--- Assignment ---
Each line of the records below that holds "Provides" should be returned.

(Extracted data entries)
- - - -

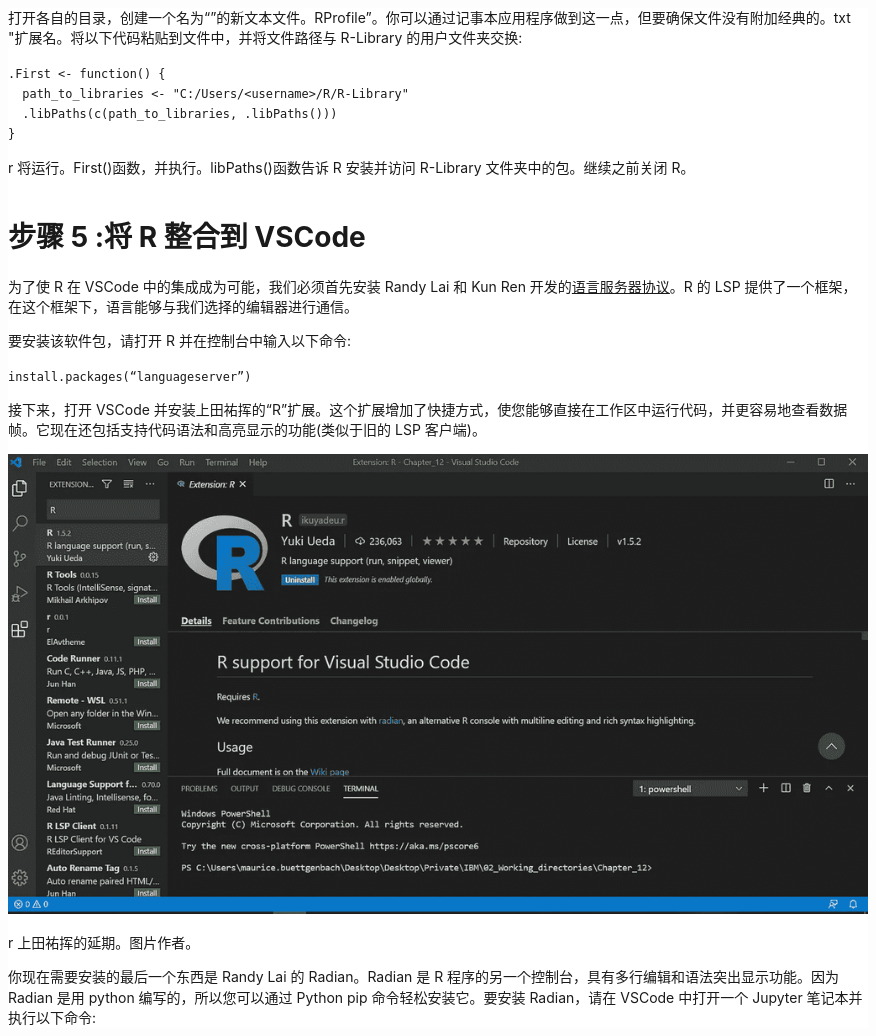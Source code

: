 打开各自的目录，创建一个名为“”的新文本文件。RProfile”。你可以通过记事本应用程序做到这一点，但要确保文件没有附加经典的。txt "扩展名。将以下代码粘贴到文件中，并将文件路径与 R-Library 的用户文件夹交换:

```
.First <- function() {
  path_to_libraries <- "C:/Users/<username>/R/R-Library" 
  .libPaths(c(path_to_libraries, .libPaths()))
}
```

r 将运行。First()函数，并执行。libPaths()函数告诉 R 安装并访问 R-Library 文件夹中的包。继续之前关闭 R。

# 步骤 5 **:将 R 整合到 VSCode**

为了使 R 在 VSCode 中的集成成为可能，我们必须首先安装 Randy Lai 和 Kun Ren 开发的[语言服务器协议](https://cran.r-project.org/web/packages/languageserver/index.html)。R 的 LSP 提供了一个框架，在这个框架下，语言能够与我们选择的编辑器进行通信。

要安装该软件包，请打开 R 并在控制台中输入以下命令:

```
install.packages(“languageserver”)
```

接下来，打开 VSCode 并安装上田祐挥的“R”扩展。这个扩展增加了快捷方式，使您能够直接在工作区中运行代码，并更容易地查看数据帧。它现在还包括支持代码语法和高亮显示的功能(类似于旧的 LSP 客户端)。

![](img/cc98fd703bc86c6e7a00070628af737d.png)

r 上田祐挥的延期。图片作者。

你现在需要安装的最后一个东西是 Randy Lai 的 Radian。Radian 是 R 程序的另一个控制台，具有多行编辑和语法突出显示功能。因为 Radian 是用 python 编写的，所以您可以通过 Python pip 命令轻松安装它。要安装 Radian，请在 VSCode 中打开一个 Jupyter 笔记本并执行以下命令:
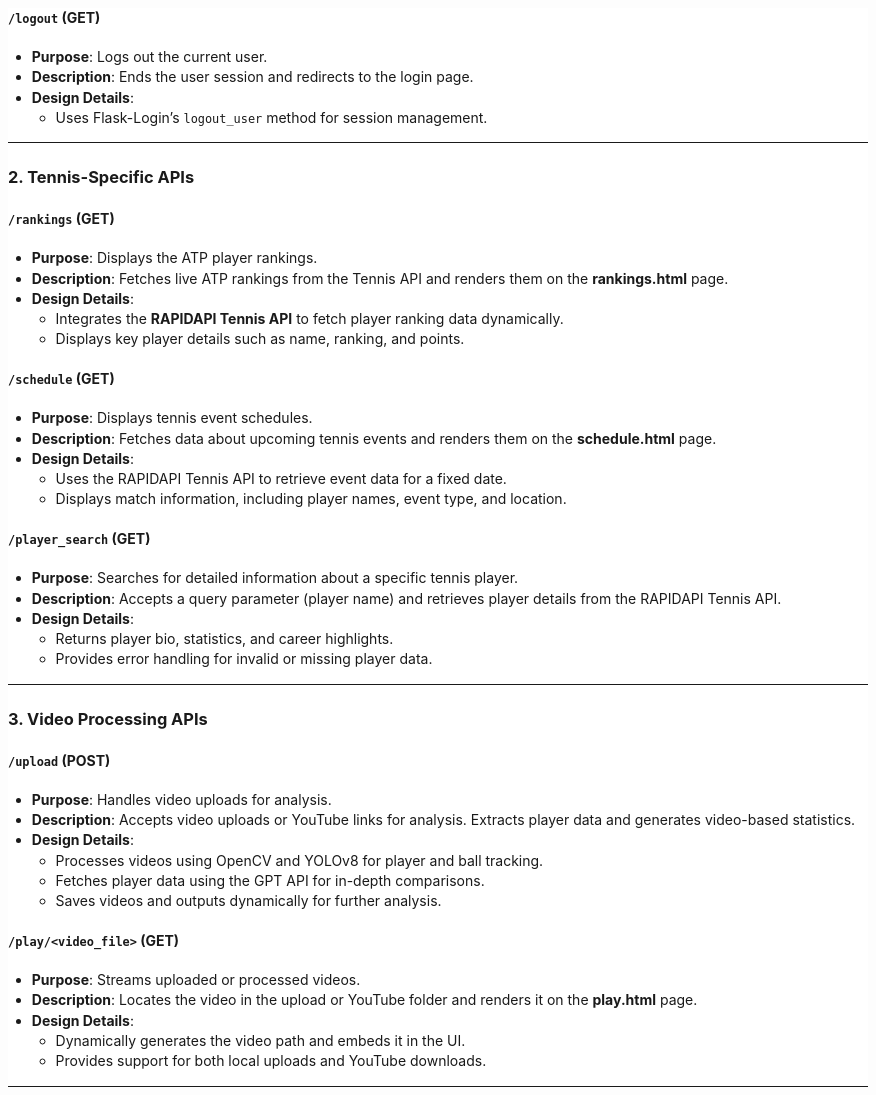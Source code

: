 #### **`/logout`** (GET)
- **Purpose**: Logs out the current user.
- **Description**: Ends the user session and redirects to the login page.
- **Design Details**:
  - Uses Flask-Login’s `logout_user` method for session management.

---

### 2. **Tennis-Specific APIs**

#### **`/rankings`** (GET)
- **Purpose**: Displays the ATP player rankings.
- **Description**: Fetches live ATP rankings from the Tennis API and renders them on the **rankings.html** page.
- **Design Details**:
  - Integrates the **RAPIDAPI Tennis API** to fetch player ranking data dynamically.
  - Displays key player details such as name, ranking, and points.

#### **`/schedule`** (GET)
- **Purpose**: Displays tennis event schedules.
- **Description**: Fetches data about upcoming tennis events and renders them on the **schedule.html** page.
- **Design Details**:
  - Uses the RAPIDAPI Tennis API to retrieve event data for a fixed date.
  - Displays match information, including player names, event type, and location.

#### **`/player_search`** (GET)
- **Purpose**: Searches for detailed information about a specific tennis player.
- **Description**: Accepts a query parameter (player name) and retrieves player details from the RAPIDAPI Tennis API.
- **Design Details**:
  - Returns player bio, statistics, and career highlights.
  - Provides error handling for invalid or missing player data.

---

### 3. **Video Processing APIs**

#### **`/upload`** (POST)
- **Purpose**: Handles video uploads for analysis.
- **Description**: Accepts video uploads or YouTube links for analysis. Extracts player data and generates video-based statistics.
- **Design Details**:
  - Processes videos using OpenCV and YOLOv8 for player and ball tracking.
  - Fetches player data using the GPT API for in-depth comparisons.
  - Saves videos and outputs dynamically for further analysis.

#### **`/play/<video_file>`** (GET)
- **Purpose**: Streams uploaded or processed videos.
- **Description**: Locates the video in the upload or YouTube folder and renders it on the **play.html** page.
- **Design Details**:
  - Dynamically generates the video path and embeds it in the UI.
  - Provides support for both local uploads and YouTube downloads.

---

- - - -

--- Solved exercise ---
  - Provides error handling for invalid or missing player data.
  - Provides support for both local uploads and YouTube downloads.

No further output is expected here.